I tried to run aptitude update which told me:

E: dpkg was interrupted, you must manually run 'dpkg --configure -a' to correct the problem.
E: Couldn't rebuild package cache

Running dpkg --configure -a filled the memory and swap very fast until I was able to CTRL-C the dpkg process. See the attached screenshot for a htop output.

Can you help me to get the server to a normal state again?

TIA Bernhard

Status: 
Closed (fixed)

Comments

Joe's picture
Submitted by Joe on Sat, 07/04/2009 - 15:48 Pro Licensee

I'm not sure what's happening there. But, I do recall the postinstall process of the virtual-server module did do something wonky during the last upgrade cycle...I think maybe we have some sort of bug in the Debian packages, but I don't know what. The postinstall, at least, seems to return false and makes dpkg unhappy.

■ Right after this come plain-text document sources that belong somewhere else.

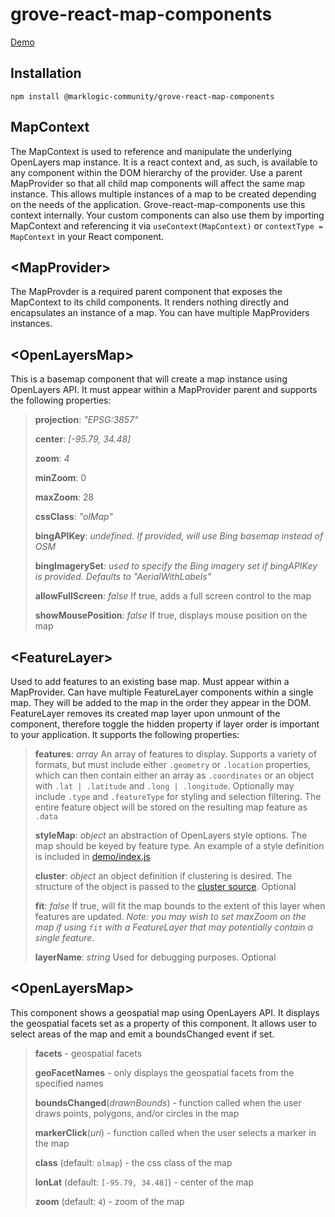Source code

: # grove-react-map-components

[Demo](https://marklogic-community.github.io/grove-react-map-components/demo/dist/index.html)

## Installation

`npm install @marklogic-community/grove-react-map-components`

## MapContext

The MapContext is used to reference and manipulate the underlying OpenLayers map instance. It is a react context and, as such, is available to any component within the DOM hierarchy of the provider. Use a parent MapProvider so that all child map components will affect the same map instance. This allows multiple instances of a map to be created depending on the needs of the application. Grove-react-map-components use this context internally. Your custom components can also use them by importing MapContext and referencing it via `useContext(MapContext)` or `contextType = MapContext` in your React component.

## &lt;MapProvider&gt;

The MapProvder is a required parent component that exposes the MapContext to its child components. It renders nothing directly and encapsulates an instance of a map. You can have multiple MapProviders instances.

## &lt;OpenLayersMap&gt;

This is a basemap component that will create a map instance using OpenLayers API. It must appear within a MapProvider parent and supports the following properties:

> **projection**: *"EPSG:3857"* 
> 
> **center**: *[-95.79, 34.48]*
> 
> **zoom**: *4*
>
> **minZoom**: 0
>
> **maxZoom**: 28
> 
> **cssClass**: _"olMap"_ 
> 
> **bingAPIKey**: _undefined. If provided, will use Bing basemap instead of OSM_ 
> 
> **bingImagerySet**: _used to specify the Bing imagery set if bingAPIKey is provided. Defaults to "AerialWithLabels"_
> 
> **allowFullScreen**: _false_ If true, adds a full screen control to the map
> 
> **showMousePosition**: _false_ If true, displays mouse position on the map

## &lt;FeatureLayer&gt;

Used to add features to an existing base map.  Must appear within a MapProvider.  Can have multiple FeatureLayer components within a single map.  They will be added to the map in the order they appear in the DOM.  FeatureLayer removes its created map layer upon unmount of the component, therefore toggle the hidden property if layer order is important to your application.  It supports the following properties:

> **features**: _array_ An array of features to display.  Supports a variety of formats, but must include either `.geometry` or `.location` properties, which can then contain either an array as `.coordinates` or an object with `.lat | .latitude` and `.long | .longitude`.  Optionally may include `.type` and `.featureType` for styling and selection filtering.  The entire feature object will be stored on the resulting map feature as `.data`
> 
> **styleMap**: _object_ an abstraction of OpenLayers style options.  The map should be keyed by feature type.  An example of a style definition is included in [demo/index.js](demo/src/index.js)
>
> **cluster**: _object_ an object definition if clustering is desired.  The structure of the object is passed to the [cluster source](https://openlayers.org/en/latest/apidoc/module-ol_source_Cluster.html).  Optional
>
> **fit**: _false_ If true, will fit the map bounds to the extent of this layer when features are updated.  _Note: you may wish to set maxZoom on the map if using `fit` with a FeatureLayer that may potentially contain a single feature._
> 
> **layerName**: _string_  Used for debugging purposes.  Optional

## &lt;OpenLayersMap&gt;

This component shows a geospatial map using OpenLayers API. It displays the geospatial facets set as a property of this component. It allows user to select areas of the map and emit a boundsChanged event if set.

> **facets** - geospatial facets
>
> **geoFacetNames** - only displays the geospatial facets from the specified names
>
> **boundsChanged**(_drawnBounds_) - function called when the user draws points, polygons, and/or circles in the map
>
> **markerClick**(_uri_) - function called when the user selects a marker in the map
>
> **class** (default: `olmap`) - the css class of the map
>
> **lonLat** (default: `[-95.79, 34.48]`) - center of the map
>
> **zoom** (default: `4`) - zoom of the map
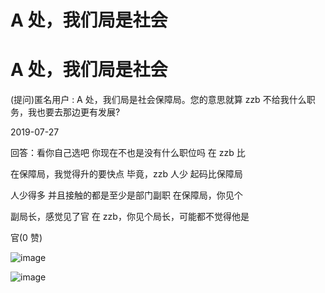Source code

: # A 处，我们局是社会

# A 处，我们局是社会

(提问)匿名用户 : A 处，我们局是社会保障局。您的意思就算 zzb 不给我什么职务，我也要去那边更有发展?

2019-07-27

回答：看你自己选吧 你现在不也是没有什么职位吗 在 zzb 比

在保障局，我觉得升的要快点 毕竟，zzb 人少 起码比保障局

人少得多 并且接触的都是至少是部门副职 在保障局，你见个

副局长，感觉见了官 在 zzb，你见个局长，可能都不觉得他是

官(0 赞)

![image](img/Image_153.png)

![image](img/Image_154.png)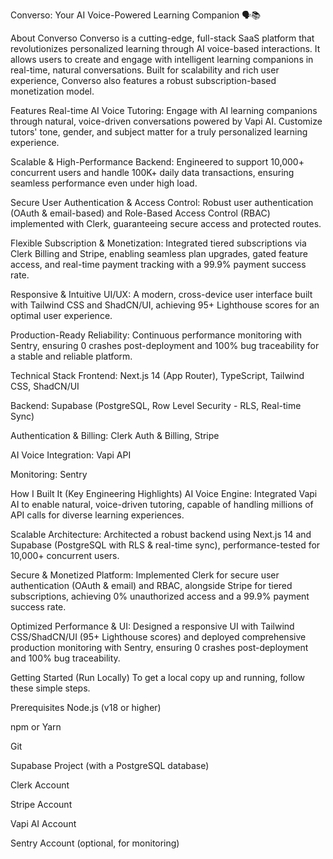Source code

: 
Converso: Your AI Voice-Powered Learning Companion 🗣️📚

About Converso
Converso is a cutting-edge, full-stack SaaS platform that revolutionizes personalized learning through AI voice-based interactions. It allows users to create and engage with intelligent learning companions in real-time, natural conversations. Built for scalability and rich user experience, Converso also features a robust subscription-based monetization model.

Features
Real-time AI Voice Tutoring: Engage with AI learning companions through natural, voice-driven conversations powered by Vapi AI. Customize tutors' tone, gender, and subject matter for a truly personalized learning experience.

Scalable & High-Performance Backend: Engineered to support 10,000+ concurrent users and handle 100K+ daily data transactions, ensuring seamless performance even under high load.

Secure User Authentication & Access Control: Robust user authentication (OAuth & email-based) and Role-Based Access Control (RBAC) implemented with Clerk, guaranteeing secure access and protected routes.

Flexible Subscription & Monetization: Integrated tiered subscriptions via Clerk Billing and Stripe, enabling seamless plan upgrades, gated feature access, and real-time payment tracking with a 99.9% payment success rate.

Responsive & Intuitive UI/UX: A modern, cross-device user interface built with Tailwind CSS and ShadCN/UI, achieving 95+ Lighthouse scores for an optimal user experience.

Production-Ready Reliability: Continuous performance monitoring with Sentry, ensuring 0 crashes post-deployment and 100% bug traceability for a stable and reliable platform.

Technical Stack
Frontend: Next.js 14 (App Router), TypeScript, Tailwind CSS, ShadCN/UI

Backend: Supabase (PostgreSQL, Row Level Security - RLS, Real-time Sync)

Authentication & Billing: Clerk Auth & Billing, Stripe

AI Voice Integration: Vapi API

Monitoring: Sentry

How I Built It (Key Engineering Highlights)
AI Voice Engine: Integrated Vapi AI to enable natural, voice-driven tutoring, capable of handling millions of API calls for diverse learning experiences.

Scalable Architecture: Architected a robust backend using Next.js 14 and Supabase (PostgreSQL with RLS & real-time sync), performance-tested for 10,000+ concurrent users.

Secure & Monetized Platform: Implemented Clerk for secure user authentication (OAuth & email) and RBAC, alongside Stripe for tiered subscriptions, achieving 0% unauthorized access and a 99.9% payment success rate.

Optimized Performance & UI: Designed a responsive UI with Tailwind CSS/ShadCN/UI (95+ Lighthouse scores) and deployed comprehensive production monitoring with Sentry, ensuring 0 crashes post-deployment and 100% bug traceability.

Getting Started (Run Locally)
To get a local copy up and running, follow these simple steps.

Prerequisites
Node.js (v18 or higher)

npm or Yarn

Git

Supabase Project (with a PostgreSQL database)

Clerk Account

Stripe Account

Vapi AI Account

Sentry Account (optional, for monitoring)

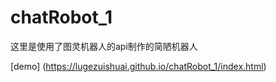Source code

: # chatRobot_1

这里是使用了图灵机器人的api制作的简陋机器人

[demo] (https://lugezuishuai.github.io/chatRobot_1/index.html)
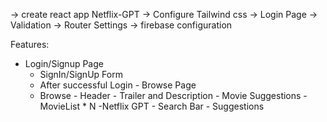 -> create react app Netflix-GPT
-> Configure Tailwind css
-> Login Page
-> Validation
-> Router Settings
-> firebase configuration

Features:

- Login/Signup Page
  - SignIn/SignUp Form
  - After successful Login - Browse Page
  - Browse - Header - Trailer and Description - Movie Suggestions - MovieList \* N
    -Netflix GPT - Search Bar - Suggestions
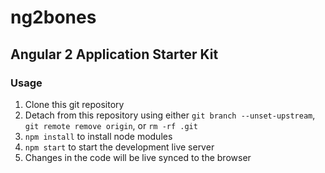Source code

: # ng2bones
## Angular 2 Application Starter Kit

### Usage

1. Clone this git repository
2. Detach from this repository using either `git branch --unset-upstream`,
  `git remote remove origin`, or `rm -rf .git`
3. `npm install` to install node modules
4. `npm start` to start the development live server
5. Changes in the code will be live synced to the browser
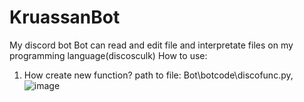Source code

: # KruassanBot
My discord bot
Bot can read and edit file and interpretate files on my programming language(discosculk)
How to use:
1. How create new function?
path to file: Bot\botcode\discofunc.py, ![image](https://github.com/artur749343/KruassanBot/assets/93882299/cd1ba1a9-fbc3-44d4-a842-005e17deb308)
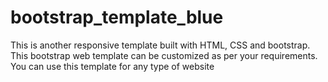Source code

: # bootstrap_template_blue
This is another responsive template built with HTML, CSS and bootstrap. This bootstrap web template can be customized as per your requirements. You can use this template for any type of website
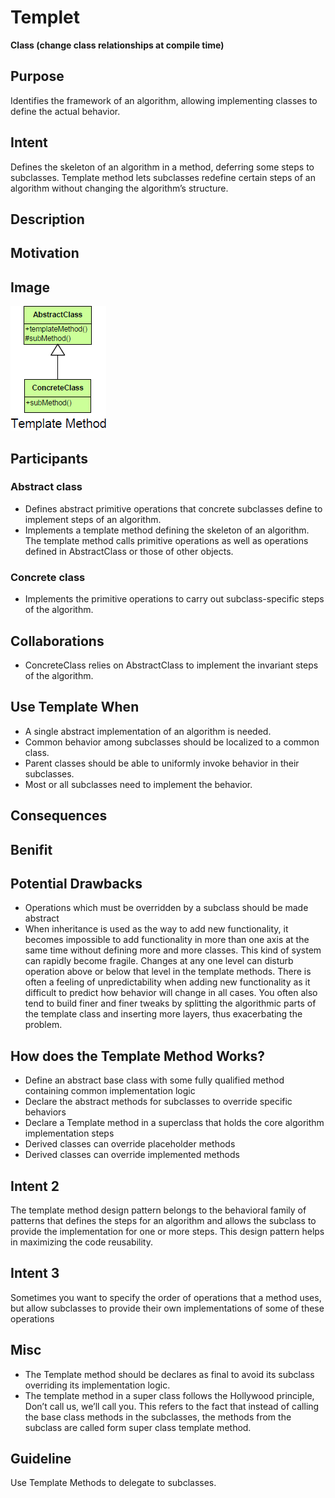 # Templet #

**Class (change class relationships at compile time)**

## Purpose ##

Identifies the framework of an algorithm, allowing implementing classes to define the actual behavior.

## Intent ##

Defines the skeleton of an algorithm in a method, deferring some steps to subclasses. Template method lets subclasses redefine certain steps of an algorithm without changing the algorithm’s structure.

## Description ##

## Motivation ##

## Image ##

![alt text](./Images/Template-1.md.png "Template Design Pattern")

## Participants ##

### Abstract class

+   Defines abstract primitive operations that concrete subclasses define to implement steps of an algorithm.
+   Implements a template method defining the skeleton of an algorithm. The template method calls primitive operations as well as operations defined in AbstractClass or those of other objects.

### Concrete class

+   Implements the primitive operations to carry out subclass-specific steps of the algorithm.

## Collaborations ##

+   ConcreteClass relies on AbstractClass to implement the invariant steps of the algorithm.

## Use Template When ##

+   A single abstract implementation of an algorithm is needed.
+   Common behavior among subclasses should be localized to a common class.
+   Parent classes should be able to uniformly invoke behavior in their subclasses.
+   Most or all subclasses need to implement the behavior.

## Consequences ##

## Benifit

## Potential Drawbacks ##

+   Operations which must be overridden by a subclass should be made abstract
+   When inheritance is used as the way to add new functionality, it becomes impossible to add functionality in more than one axis at the same time without defining more and more classes.  This kind of system can rapidly become fragile. Changes at any one level can disturb operation above or below that level in the template methods. There is often a feeling of unpredictability when adding new functionality as it difficult to predict how behavior will change in all cases. You often also tend to build finer and finer tweaks by splitting the algorithmic parts of the template class and inserting more layers, thus exacerbating the problem.

## How does the Template Method Works?

+   Define an abstract base class with some fully qualified method containing common implementation logic
+   Declare the abstract methods for subclasses to override specific behaviors
+   Declare a Template method in a superclass that holds the core algorithm implementation steps
+   Derived classes can override placeholder methods
+   Derived classes can override implemented methods

## Intent 2

The template method design pattern belongs to the behavioral family of patterns that defines the steps for an algorithm and allows the subclass to provide the implementation for one or more steps. This design pattern helps in maximizing the code reusability.

## Intent 3

Sometimes you want to specify the order of operations that a method uses, but allow subclasses to provide their own implementations of some of these operations

## Misc

+   The Template method should be declares as final to avoid its subclass overriding its implementation logic.
+   The template method in a super class follows the Hollywood principle, Don’t call us, we’ll call you. This refers to the fact that instead of calling the base class methods in the subclasses, the methods from the subclass are called form super class template method.

## Guideline

Use Template Methods to delegate to subclasses.

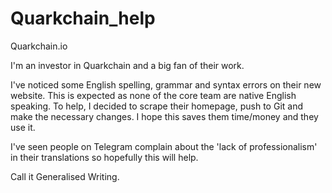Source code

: # Quarkchain_help
Quarkchain.io

I'm an investor in Quarkchain and a big fan of their work.

I've noticed some English spelling, grammar and syntax errors on their new website. This is expected as none of the core team are native English speaking. To help, I decided to scrape their homepage, push to Git and make the necessary changes. I hope this saves them time/money and they use it.

I've seen people on Telegram complain about the 'lack of professionalism' in their translations so hopefully this will help.

Call it Generalised Writing.
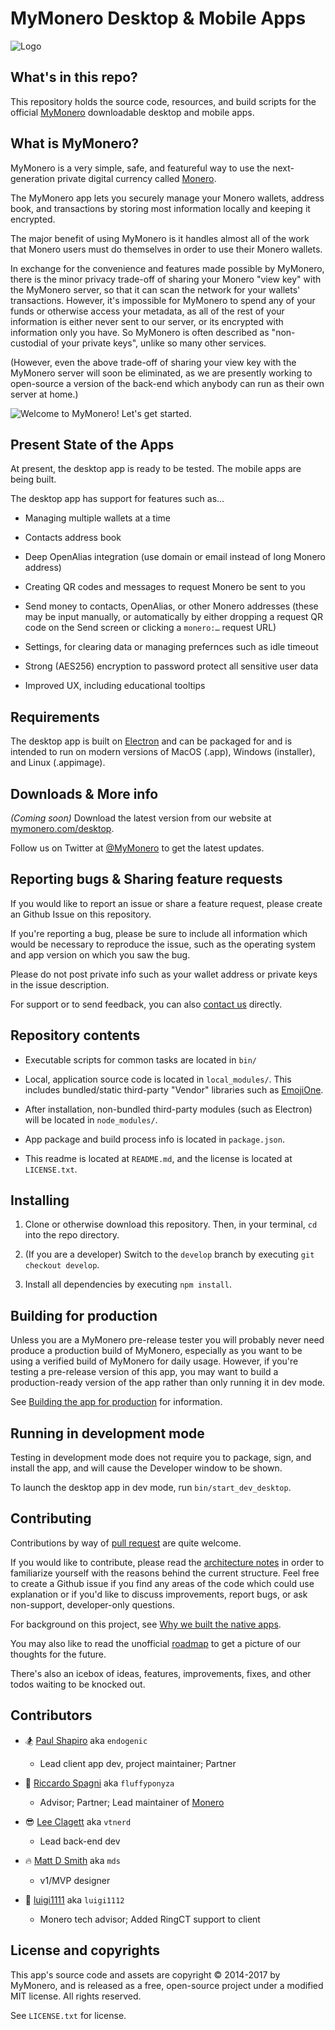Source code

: # MyMonero Desktop & Mobile Apps

![Logo](./docs/assets/logo.png_ "Logo")

## What's in this repo?

This repository holds the source code, resources, and build scripts for the official [MyMonero](https://www.mymonero.com) downloadable desktop and mobile apps.

## What is MyMonero?

MyMonero is a very simple, safe, and featureful way to use the next-generation private digital currency called [Monero](http://www.getmonero.org). 

The MyMonero app lets you securely manage your Monero wallets, address book, and transactions by storing most information locally and keeping it encrypted. 

The major benefit of using MyMonero is it handles almost all of the work that Monero users must do themselves in order to use their Monero wallets.

In exchange for the convenience and features made possible by MyMonero, there is the minor privacy trade-off of sharing your Monero "view key" with the MyMonero server, so that it can scan the network for your wallets' transactions. However, it's impossible for MyMonero to spend any of your funds or otherwise access your metadata, as all of the rest of your information is either never sent to our server, or its encrypted with information only you have. So MyMonero is often described as "non-custodial of your private keys", unlike so many other services. 

(However, even the above trade-off of sharing your view key with the MyMonero server will soon be eliminated, as we are presently working to open-source a version of the back-end which anybody can run as their own server at home.)

![Welcome to MyMonero! Let's get started.](./docs/assets/ss_1.png_ "Welcome to MyMonero! Let's get started.")


## Present State of the Apps

At present, the desktop app is ready to be tested. The mobile apps are being built.

The desktop app has support for features such as…

* Managing multiple wallets at a time

* Contacts address book

* Deep OpenAlias integration (use domain or email instead of long Monero address)

* Creating QR codes and messages to request Monero be sent to you

* Send money to contacts, OpenAlias, or other Monero addresses (these may be input manually, or automatically by either dropping a request QR code on the Send screen or clicking a `monero:…` request URL)

* Settings, for clearing data or managing prefernces such as idle timeout

* Strong (AES256) encryption to password protect all sensitive user data 

* Improved UX, including educational tooltips


## Requirements

The desktop app is built on [Electron](https://electron.atom.io) and can be packaged for and is intended to run on modern versions of MacOS (.app), Windows (installer), and Linux (.appimage).


## Downloads & More info

*(Coming soon)* Download the latest version from our website at [mymonero.com/desktop](https://www.mymonero.com/desktop).

Follow us on Twitter at [@MyMonero](https://www.twitter.com/mymonero) to get the latest updates.


## Reporting bugs & Sharing feature requests

If you would like to report an issue or share a feature request, please create an Github Issue on this repository.

If you're reporting a bug, please be sure to include all information which would be necessary to reproduce the issue, such as the operating system and app version on which you saw the bug. 

Please do not post private info such as your wallet address or private keys in the issue description. 

For support or to send feedback, you can also [contact us](https://mymonero.com/support) directly.


## Repository contents
* Executable scripts for common tasks are located in `bin/`

* Local, application source code is located in `local_modules/`. This includes bundled/static third-party "Vendor" libraries such as [EmojiOne](http://emojione.com).

* After installation, non-bundled third-party modules (such as Electron) will be located in `node_modules/`.

* App package and build process info is located in `package.json`.

* This readme is located at `README.md`, and the license is located at `LICENSE.txt`.


## Installing

1. Clone or otherwise download this repository. Then, in your terminal, `cd` into the repo directory.

2. (If you are a developer) Switch to the `develop` branch by executing `git checkout develop`.

3. Install all dependencies by executing `npm install`.


## Building for production

Unless you are a MyMonero pre-release tester you will probably never need produce a production build of MyMonero, especially as you want to be using a verified build of MyMonero for daily usage. However, if you're testing a pre-release version of this app, you may want to build a production-ready version of the app rather than only running it in dev mode. 

See [Building the app for production](./docs/PRODUCTION_BUILDS.md) for information.


## Running in development mode

Testing in development mode does not require you to package, sign, and install the app, and will cause the Developer window to be shown.

To launch the desktop app in dev mode, run `bin/start_dev_desktop`.


## Contributing

Contributions by way of [pull request](https://help.github.com/articles/about-pull-requests/) are quite welcome. 

If you would like to contribute, please read the [architecture notes](./docs/ARCHITECTURE.md) in order to familiarize yourself with the reasons behind the current structure. Feel free to create a Github issue if you find any areas of the code which could use explanation or if you'd like to discuss improvements, report bugs, or ask non-support, developer-only questions.

For background on this project, see [Why we built the native apps](./docs/WHY_NATIVE.md).

You may also like to read the unofficial [roadmap](./docs/ROADMAP.md) to get a picture of our thoughts for the future.

There's also an icebox of ideas, features, improvements, fixes, and other todos waiting to be knocked out.



## Contributors

* 🏂 [Paul Shapiro](https://github.com/paulshapiro) aka `endogenic`
	* Lead client app dev, project maintainer; Partner

* 🦄 [Riccardo Spagni](https://github.com/fluffypony) aka `fluffyponyza` 
	* Advisor; Partner; Lead maintainer of [Monero](http://www.getmonero.org)

* 😎 [Lee Clagett](https://github.com/vtnerd) aka `vtnerd`
	* Lead back-end dev

* 🔥 [Matt D Smith](http://mds.is) aka `mds`
	* v1/MVP designer

* 🍄 [luigi1111](https://github.com/luigi1111) aka `luigi1112`
	* Monero tech advisor; Added RingCT support to client

 

## License and copyrights

This app's source code and assets are copyright © 2014-2017 by MyMonero, and is released as a free, open-source project under a modified MIT license. All rights reserved.

See `LICENSE.txt` for license.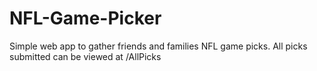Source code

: # NFL-Game-Picker
Simple web app to gather friends and families NFL game picks.
All picks submitted can be viewed at /AllPicks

As for the memory usage, I have no idea. Could you look at top and sort by memory usage and add that here? (Start top and press "Shift-M" to switch to sort on memory)

I'm pretty sure the upgrade of the packages we just rolled out would not impact Apache, unless the OOM (out of memory) killer kicked in because of memory usage during the upgrade. I don't think any of our postinstall scripts mess with Apache at all.

I downgraded to Virtualmin 3.69 which went well. Trying to upgrade again put the memory high again. Only process responsible for that is /usr/bin/perl /usr/share/webmin/run-postinstalls.pl virtual-server

See the attached screenshot for the memory usage. Since that machine is a production server I stuck to Virtualmin 3.69 so far.

BTW: I do not see any problem related to Apache too.

Hi both,

Just to add that the exact same thing happened to me and during 'upgrade all' the entire server went down big style - swap filled in seconds. Rebooting via console just did the same thing again, and it was a bitch to shut down and restart as well.

Server was unrecoverably b0rked, and I have had to load a backup and boot from that (luckily I had a full image from just a few hours before the upgrade killed the server).

I'm also on XEN (at Linode) and also on Debian (Lenny).

Bad bug this one. Should have been caught before release.

The Virtualmin screen is again saying there are updates available obviously, but I'm not touching that upgrade again for obvious reasons.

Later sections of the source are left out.